Serial batch job submission

Ensure you have loaded the correct modulefile on the login node. Create a python script (e.g., my-script.py) as follows. It will detect how many cores it can use:

import tensorflow as tf
import os

# Get number of cores reserved by the batch system (NSLOTS is automatically set, or use 1 if not)
NUMCORES=int(os.getenv("NSLOTS",1))
print("Using", NUMCORES, "core(s)" )

# Create TF session using correct number of cores
sess = tf.Session(config=tf.ConfigProto(inter_op_parallelism_threads=NUMCORES,
   intra_op_parallelism_threads=NUMCORES))

# Now create a TF graph
a = tf.constant([1.0, 2.0, 3.0, 4.0, 5.0, 6.0], shape=[2, 3], name='a')
b = tf.constant([1.0, 2.0, 3.0, 4.0, 5.0, 6.0], shape=[3, 2], name='b')
c = tf.matmul(a, b)

# Run the graph and print result
print(sess.run(c))

Now create a jobscript similar to the following:

#!/bin/bash
#$ -S /bin/bash
#$ -cwd                   # Run job from directory where submitted
#$ -V                     # Inherit environment (modulefile) settings

# $NSLOTS is automatically set to 1. The python script uses this (see above).
python my-script.py

Submit your jobscript using

qsub jobscript

where jobscript is the name of your jobscript.

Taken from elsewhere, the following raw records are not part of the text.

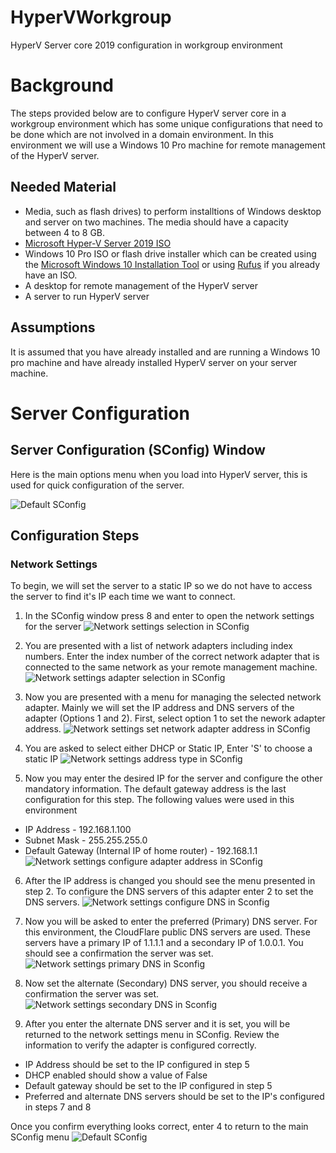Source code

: # HyperVWorkgroup
HyperV Server core 2019 configuration in workgroup environment

# Background
The steps provided below are to configure HyperV server core in a workgroup environment which has some unique configurations that need to be done which are not involved in a domain environment. In this environment we will use a Windows 10 Pro machine for remote management of the HyperV server.

## Needed Material
* Media, such as flash drives) to perform installtions of Windows desktop and server on two machines. The media should have a capacity between 4 to 8 GB.
* [Microsoft Hyper-V Server 2019 ISO](https://www.microsoft.com/en-us/evalcenter/evaluate-hyper-v-server-2019)
* Windows 10 Pro ISO or flash drive installer which can be created using the [Microsoft Windows 10 Installation Tool](https://www.microsoft.com/en-us/software-download/windows10) or using [Rufus](https://rufus.ie/) if you already have an ISO.
* A desktop for remote management of the HyperV server
* A server to run HyperV server

## Assumptions
It is assumed that you have already installed and are running a Windows 10 pro machine and have already installed HyperV server on your server machine.

# Server Configuration

## Server Configuration (SConfig) Window

Here is the main options menu when you load into HyperV server, this is used for quick configuration of the server.

![Default SConfig](resources/images/default_sconfig.png)

## Configuration Steps

### Network Settings

To begin, we will set the server to a static IP so we do not have to access the server to find it's IP each time we want to connect.

1. In the SConfig window press 8 and enter to open the network settings for the server
![Network settings selection in SConfig](resources/images/4_network.png)

2. You are presented with a list of network adapters including index numbers. Enter the index number of the correct network adapter that is connected to the same network as your remote management machine.
![Network settings adapter selection in SConfig](resources/images/4_network_adapter.png)

3. Now you are presented with a menu for managing the selected network adapter. Mainly we will set the IP address and DNS servers of the adapter (Options 1 and 2). First, select option 1 to set the nework adapter address.
![Network settings set network adapter address in SConfig](resources/images/4_network_address.png)

4. You are asked to select either DHCP or Static IP, Enter 'S' to choose a static IP
![Network settings address type in SConfig](resources/images/4_network_address_type.png)

5. Now you may enter the desired IP for the server and configure the other mandatory information. The default gateway address is the last configuration for this step. The following values were used in this environment

* IP Address - 192.168.1.100
* Subnet Mask - 255.255.255.0
* Default Gateway (Internal IP of home router) - 192.168.1.1
![Network settings configure adapter address in SConfig](resources/images/4_network_address_config.png)

6. After the IP address is changed you should see the menu presented in step 2. To configure the DNS servers of this adapter enter 2 to set the DNS servers.
![Network settings configure DNS in Sconfig](resources/images/4_network_dns.png)

7. Now you will be asked to enter the preferred (Primary) DNS server. For this environment, the CloudFlare public DNS servers are used. These servers have a primary IP of 1.1.1.1 and a secondary IP of 1.0.0.1. You should see a confirmation the server was set.
![Network settings primary DNS in Sconfig](resources/images/4_network_dns_primary.png)

8. Now set the alternate (Secondary) DNS server, you should receive a confirmation the server was set.
![Network settings secondary DNS in Sconfig](resources/images/4_network_dns_secondary.png)

9. After you enter the alternate DNS server and it is set, you will be returned to the network settings menu in SConfig. Review the information to verify the adapter is configured correctly.

* IP Address should be set to the IP configured in step 5
* DHCP enabled should show a value of False
* Default gateway should be set to the IP configured in step 5
* Preferred and alternate DNS servers should be set to the IP's configured in steps 7 and 8

Once you confirm everything looks correct, enter 4 to return to the main SConfig menu
![Default SConfig](resources/images/default_sconfig.png)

Parallel batch job submission

Ensure you have loaded the correct modulefile and then create a jobscript similar to the following:

#!/bin/bash
#$ -S /bin/bash
#$ -cwd                   # Run job from directory where submitted
#$ -V                     # Inherit environment (modulefile) settings
#$ -pe smp.pe 16          # Number of cores on a single compute node. Can be 2-24.

# $NSLOTS is automatically set to the number of cores requested on the pe line
# and can be read by your python code (see example above).
python my-script.py

The above my-script.py example will get the number of cores to use from the $NSLOTS environment variable.